**** Material shown ****

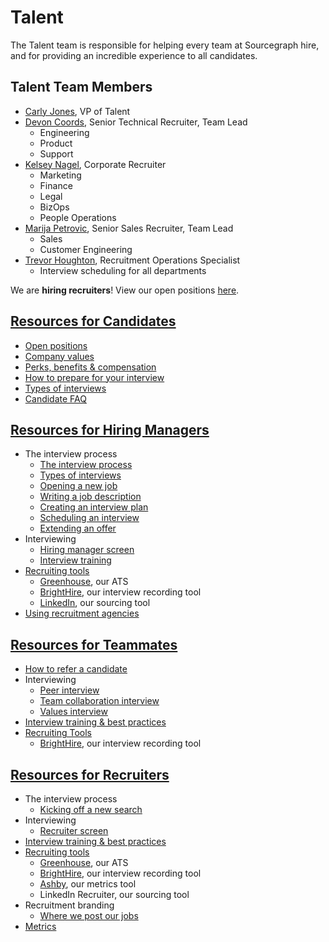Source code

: # Talent

The Talent team is responsible for helping every team at Sourcegraph hire, and for providing an incredible experience to all candidates.

## Talent Team Members

- [Carly Jones](../company/team/index.md#carly-jones-she-her), VP of Talent
- [Devon Coords](../company/team/index.md#devon-coords-she-her), Senior Technical Recruiter, Team Lead
  - Engineering
  - Product
  - Support
- [Kelsey Nagel](../company/team/index.md#kelsey-nagel-she-her), Corporate Recruiter
  - Marketing
  - Finance
  - Legal
  - BizOps
  - People Operations
- [Marija Petrovic](../company/team/index.md#marija-petrovic-she-her), Senior Sales Recruiter, Team Lead
  - Sales
  - Customer Engineering
- [Trevor Houghton](../company/team/index.md#trevor-houghton-he-him), Recruitment Operations Specialist
  - Interview scheduling for all departments

We are **hiring recruiters**! View our open positions [here](https://boards.greenhouse.io/sourcegraph91).

## [Resources for Candidates](https://about.sourcegraph.com/handbook/talent/resources_for_candidates)

- [Open positions](https://about.sourcegraph.com/handbook/talent/resources_for_candidates#how-to-apply)
- [Company values](https://about.sourcegraph.com/handbook/talent/resources_for_candidates#our-company-values)
- [Perks, benefits & compensation](https://about.sourcegraph.com/handbook/talent/resources_for_candidates#benefits-and-perks)
- [How to prepare for your interview](https://about.sourcegraph.com/handbook/talent/resources_for_candidates)
- [Types of interviews](https://about.sourcegraph.com/handbook/talent/types_of_interviews)
- [Candidate FAQ](https://about.sourcegraph.com/handbook/talent/resources_for_candidates#candidate-faq)

## [Resources for Hiring Managers](https://about.sourcegraph.com/handbook/talent/resources_for_hiring_managers)

- The interview process
  - [The interview process](https://about.sourcegraph.com/handbook/talent/interview_process)
  - [Types of interviews](https://about.sourcegraph.com/handbook/talent/types_of_interviews)
  - [Opening a new job](https://about.sourcegraph.com/handbook/talent/resources_for_hiring_managers#the-interview-process)
  - [Writing a job description](https://about.sourcegraph.com/handbook/talent/resources_for_hiring_managers#the-interview-process)
  - [Creating an interview plan](https://about.sourcegraph.com/handbook/talent/resources_for_hiring_managers#the-interview-process)
  - [Scheduling an interview](https://about.sourcegraph.com/handbook/talent/resources_for_hiring_managers#scheduling)
  - [Extending an offer](https://about.sourcegraph.com/handbook/talent/resources_for_hiring_managers#3-offer-stage)
- Interviewing
  - [Hiring manager screen](https://about.sourcegraph.com/handbook/talent/types_of_interviews#hiring-manager-screen)
  - [Interview training](https://about.sourcegraph.com/handbook/talent/interview_training)
- [Recruiting tools](https://about.sourcegraph.com/handbook/talent/hiring#recruiting-tools)
  - [Greenhouse](https://about.sourcegraph.com/handbook/talent/hiring/guide_to_using_greenhouse), our ATS
  - [BrightHire](https://about.sourcegraph.com/handbook/talent/hiring/guide_to_using_brighthire#guide-to-using-brighthire), our interview recording tool
  - [LinkedIn](https://about.sourcegraph.com/handbook/talent/hiring/linkedin), our sourcing tool
- [Using recruitment agencies](https://about.sourcegraph.com/handbook/talent/hiring)

## [Resources for Teammates](https://about.sourcegraph.com/handbook/talent/resources_for_teammates)

- [How to refer a candidate](https://about.sourcegraph.com/handbook/talent/hiring#making-a-referral)
- Interviewing
  - [Peer interview](https://about.sourcegraph.com/handbook/talent/types_of_interviews#peer-interview)
  - [Team collaboration interview](https://about.sourcegraph.com/handbook/talent/types_of_interviews#team-collaboration-interview)
  - [Values interview](https://about.sourcegraph.com/handbook/talent/hiring/evaluating_values)
- [Interview training & best practices](https://about.sourcegraph.com/handbook/talent/interview_training)
- [Recruiting Tools](https://about.sourcegraph.com/handbook/talent/hiring#recruiting-tools)
  - [BrightHire](https://about.sourcegraph.com/handbook/talent/hiring/guide_to_using_brighthire#guide-to-using-brighthire), our interview recording tool

## [Resources for Recruiters](https://about.sourcegraph.com/handbook/talent/resources_for_recruiters)

- The interview process
  - [Kicking off a new search](https://about.sourcegraph.com/handbook/talent/resources_for_recruiters)
- Interviewing
  - [Recruiter screen](https://about.sourcegraph.com/handbook/talent/types_of_interviews#recruiter-screen)
- [Interview training & best practices](https://about.sourcegraph.com/handbook/talent/interview_training)
- [Recruiting tools](https://about.sourcegraph.com/handbook/talent/hiring#recruiting-tools)
  - [Greenhouse](https://about.sourcegraph.com/handbook/talent/hiring/guide_to_using_greenhouse), our ATS
  - [BrightHire](https://about.sourcegraph.com/handbook/talent/hiring/guide_to_using_brighthire#guide-to-using-brighthire), our interview recording tool
  - [Ashby](https://app.ashbyhq.com/access), our metrics tool
  - LinkedIn Recruiter, our sourcing tool
- Recruitment branding
  - [Where we post our jobs](https://about.sourcegraph.com/handbook/talent/hiring/job_boards)
- [Metrics](https://about.sourcegraph.com/handbook/talent/recruiting_metrics)
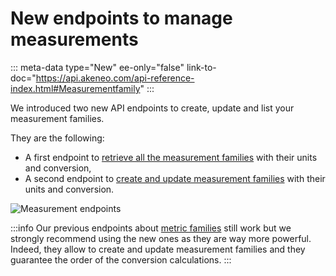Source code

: # New endpoints to manage measurements
::: meta-data type="New" ee-only="false" link-to-doc="https://api.akeneo.com/api-reference-index.html#Measurementfamily"
:::

We introduced two new API endpoints to create, update and list your measurement families.

They are the following:
- A first endpoint to [retrieve all the measurement families](https://api.akeneo.com/api-reference.html#measurement_families_get_list) with their units and conversion,
- A second endpoint to [create and update measurement families](https://api.akeneo.com/api-reference.html#patch_measurement_families) with their units and conversion.

![Measurement endpoints](../img/measurements-api.png)

:::info
Our previous endpoints about [metric families](https://api.akeneo.com/api-reference.html#Measurefamily) still work but we strongly recommend using the new ones as they are way more powerful. Indeed, they allow to create and update measurement families and they guarantee the order of the conversion calculations.
:::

****

What the task asks -> The entries above need to be printed again exactly; please exclude all pictures.

Solution to this task ->
Source code

: # Talent

The Talent team is responsible for helping every team at Sourcegraph hire, and for providing an incredible experience to all candidates.

## Talent Team Members

- [Carly Jones](../company/team/index.md#carly-jones-she-her), VP of Talent
- [Devon Coords](../company/team/index.md#devon-coords-she-her), Senior Technical Recruiter, Team Lead
  - Engineering
  - Product
  - Support
- [Kelsey Nagel](../company/team/index.md#kelsey-nagel-she-her), Corporate Recruiter
  - Marketing
  - Finance
  - Legal
  - BizOps
  - People Operations
- [Marija Petrovic](../company/team/index.md#marija-petrovic-she-her), Senior Sales Recruiter, Team Lead
  - Sales
  - Customer Engineering
- [Trevor Houghton](../company/team/index.md#trevor-houghton-he-him), Recruitment Operations Specialist
  - Interview scheduling for all departments

We are **hiring recruiters**! View our open positions [here](https://boards.greenhouse.io/sourcegraph91).

## [Resources for Candidates](https://about.sourcegraph.com/handbook/talent/resources_for_candidates)

- [Open positions](https://about.sourcegraph.com/handbook/talent/resources_for_candidates#how-to-apply)
- [Company values](https://about.sourcegraph.com/handbook/talent/resources_for_candidates#our-company-values)
- [Perks, benefits & compensation](https://about.sourcegraph.com/handbook/talent/resources_for_candidates#benefits-and-perks)
- [How to prepare for your interview](https://about.sourcegraph.com/handbook/talent/resources_for_candidates)
- [Types of interviews](https://about.sourcegraph.com/handbook/talent/types_of_interviews)
- [Candidate FAQ](https://about.sourcegraph.com/handbook/talent/resources_for_candidates#candidate-faq)

## [Resources for Hiring Managers](https://about.sourcegraph.com/handbook/talent/resources_for_hiring_managers)

- The interview process
  - [The interview process](https://about.sourcegraph.com/handbook/talent/interview_process)
  - [Types of interviews](https://about.sourcegraph.com/handbook/talent/types_of_interviews)
  - [Opening a new job](https://about.sourcegraph.com/handbook/talent/resources_for_hiring_managers#the-interview-process)
  - [Writing a job description](https://about.sourcegraph.com/handbook/talent/resources_for_hiring_managers#the-interview-process)
  - [Creating an interview plan](https://about.sourcegraph.com/handbook/talent/resources_for_hiring_managers#the-interview-process)
  - [Scheduling an interview](https://about.sourcegraph.com/handbook/talent/resources_for_hiring_managers#scheduling)
  - [Extending an offer](https://about.sourcegraph.com/handbook/talent/resources_for_hiring_managers#3-offer-stage)
- Interviewing
  - [Hiring manager screen](https://about.sourcegraph.com/handbook/talent/types_of_interviews#hiring-manager-screen)
  - [Interview training](https://about.sourcegraph.com/handbook/talent/interview_training)
- [Recruiting tools](https://about.sourcegraph.com/handbook/talent/hiring#recruiting-tools)
  - [Greenhouse](https://about.sourcegraph.com/handbook/talent/hiring/guide_to_using_greenhouse), our ATS
  - [BrightHire](https://about.sourcegraph.com/handbook/talent/hiring/guide_to_using_brighthire#guide-to-using-brighthire), our interview recording tool
  - [LinkedIn](https://about.sourcegraph.com/handbook/talent/hiring/linkedin), our sourcing tool
- [Using recruitment agencies](https://about.sourcegraph.com/handbook/talent/hiring)

## [Resources for Teammates](https://about.sourcegraph.com/handbook/talent/resources_for_teammates)

- [How to refer a candidate](https://about.sourcegraph.com/handbook/talent/hiring#making-a-referral)
- Interviewing
  - [Peer interview](https://about.sourcegraph.com/handbook/talent/types_of_interviews#peer-interview)
  - [Team collaboration interview](https://about.sourcegraph.com/handbook/talent/types_of_interviews#team-collaboration-interview)
  - [Values interview](https://about.sourcegraph.com/handbook/talent/hiring/evaluating_values)
- [Interview training & best practices](https://about.sourcegraph.com/handbook/talent/interview_training)
- [Recruiting Tools](https://about.sourcegraph.com/handbook/talent/hiring#recruiting-tools)
  - [BrightHire](https://about.sourcegraph.com/handbook/talent/hiring/guide_to_using_brighthire#guide-to-using-brighthire), our interview recording tool

## [Resources for Recruiters](https://about.sourcegraph.com/handbook/talent/resources_for_recruiters)

- The interview process
  - [Kicking off a new search](https://about.sourcegraph.com/handbook/talent/resources_for_recruiters)
- Interviewing
  - [Recruiter screen](https://about.sourcegraph.com/handbook/talent/types_of_interviews#recruiter-screen)
- [Interview training & best practices](https://about.sourcegraph.com/handbook/talent/interview_training)
- [Recruiting tools](https://about.sourcegraph.com/handbook/talent/hiring#recruiting-tools)
  - [Greenhouse](https://about.sourcegraph.com/handbook/talent/hiring/guide_to_using_greenhouse), our ATS
  - [BrightHire](https://about.sourcegraph.com/handbook/talent/hiring/guide_to_using_brighthire#guide-to-using-brighthire), our interview recording tool
  - [Ashby](https://app.ashbyhq.com/access), our metrics tool
  - LinkedIn Recruiter, our sourcing tool
- Recruitment branding
  - [Where we post our jobs](https://about.sourcegraph.com/handbook/talent/hiring/job_boards)
- [Metrics](https://about.sourcegraph.com/handbook/talent/recruiting_metrics)
Source code

: # New endpoints to manage measurements
::: meta-data type="New" ee-only="false" link-to-doc="https://api.akeneo.com/api-reference-index.html#Measurementfamily"
:::

We introduced two new API endpoints to create, update and list your measurement families.

They are the following:
- A first endpoint to [retrieve all the measurement families](https://api.akeneo.com/api-reference.html#measurement_families_get_list) with their units and conversion,
- A second endpoint to [create and update measurement families](https://api.akeneo.com/api-reference.html#patch_measurement_families) with their units and conversion.

![Measurement endpoints](../img/measurements-api.png)

:::info
Our previous endpoints about [metric families](https://api.akeneo.com/api-reference.html#Measurefamily) still work but we strongly recommend using the new ones as they are way more powerful. Indeed, they allow to create and update measurement families and they guarantee the order of the conversion calculations.
:::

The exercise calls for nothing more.